Wednesday, July 21, 2010

Call for 21st Century Leadership and Teaching

I am not sure at this point I can say much more about the need for change in education that others have not already said. It seems to me the rhetoric gets louder and more intense with each passing year, and yet there seems to be just more talk, but not a great deal movement. There is movement though. Educators are trying to find ways to get the job of teaching done more effectively. Schools in Kansas City are going to try to use ability-level placement of students rather than age-level grade placement. My own state is going to continue its experiments with the early-college model. Every day, there’s news somewhere of educators trying to find ideas outside the box that will effectively teach our students. I think that is as it should be.

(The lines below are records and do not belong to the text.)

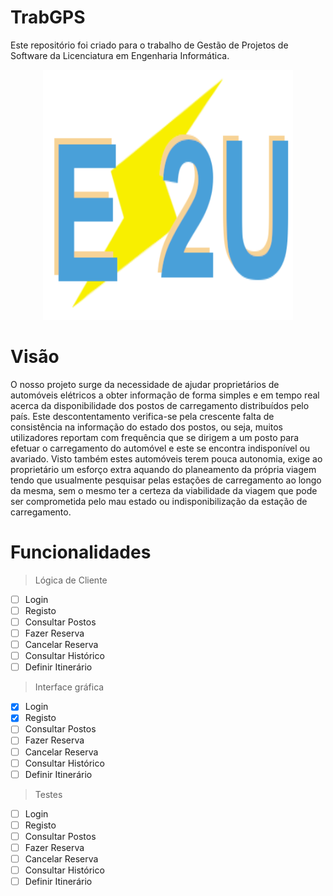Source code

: # TrabGPS
Este repositório foi criado para o trabalho de Gestão de Projetos de Software da Licenciatura em Engenharia Informática.
<div align="center">
  <img width = "400px" height = "400px" src="src//gui//img//E2U.png">
</div>

# Visão
O nosso projeto surge da necessidade de ajudar proprietários de automóveis elétricos a obter informação de forma simples e em tempo real acerca da disponibilidade dos postos de carregamento distribuídos pelo país. Este descontentamento verifica-se pela crescente falta de consistência na informação do estado dos postos, ou seja, muitos utilizadores reportam com frequência que se dirigem a um posto para efetuar o carregamento do automóvel e este se encontra indisponível ou avariado.
Visto também estes automóveis terem pouca autonomia, exige ao proprietário um esforço extra aquando do planeamento da própria viagem tendo que usualmente pesquisar pelas estações de carregamento ao longo da mesma, sem o mesmo ter a certeza da viabilidade da viagem que pode ser comprometida pelo mau estado ou indisponibilização da estação de carregamento.

# Funcionalidades
> Lógica de Cliente
- [ ] Login
- [ ] Registo
- [ ] Consultar Postos
- [ ] Fazer Reserva
- [ ] Cancelar Reserva
- [ ] Consultar Histórico
- [ ] Definir Itinerário
> Interface gráfica
- [X] Login
- [X] Registo
- [ ] Consultar Postos
- [ ] Fazer Reserva
- [ ] Cancelar Reserva
- [ ] Consultar Histórico
- [ ] Definir Itinerário
> Testes
- [ ] Login
- [ ] Registo
- [ ] Consultar Postos
- [ ] Fazer Reserva
- [ ] Cancelar Reserva
- [ ] Consultar Histórico
- [ ] Definir Itinerário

The sense of urgency for reform is recent years has manifested itself repeatedly by the posting of videos that try to illustrate the predicament our education system faces. The video below does an excellent job of illustrating how we are being overwhelmed by the amount of information that flows into our lives daily. And, it is this amount of information that has made much of current teaching and instruction irrelevant with its emphasis on rote memorization and the regurgitation of facts on tests.

As the video illustrates, our vision for 21st century is far from adequate. Our students are going to be found wanting in the global economy because we continue to approach learning as if it were a discreet content area to be taught to students, who then repeat the facts back to us on tests.

Our vision of 21st century learning needs to move beyond testing. Even President Obama’s vision of increasing the number of college graduates will be insufficient if our students just get the same old education they have been getting for a hundred years. Educators have a choice. We can choose to take part in the re-envisioning of public education, or education will be re-envisioned for us. The video below does an excellent job of showing how our students’ learning experiences will be transformed by 21st century technology. Principals, teachers, superintendents, parents, and all other stakeholders can choose to become a part of this transformation, or be left behind. It’s that simple.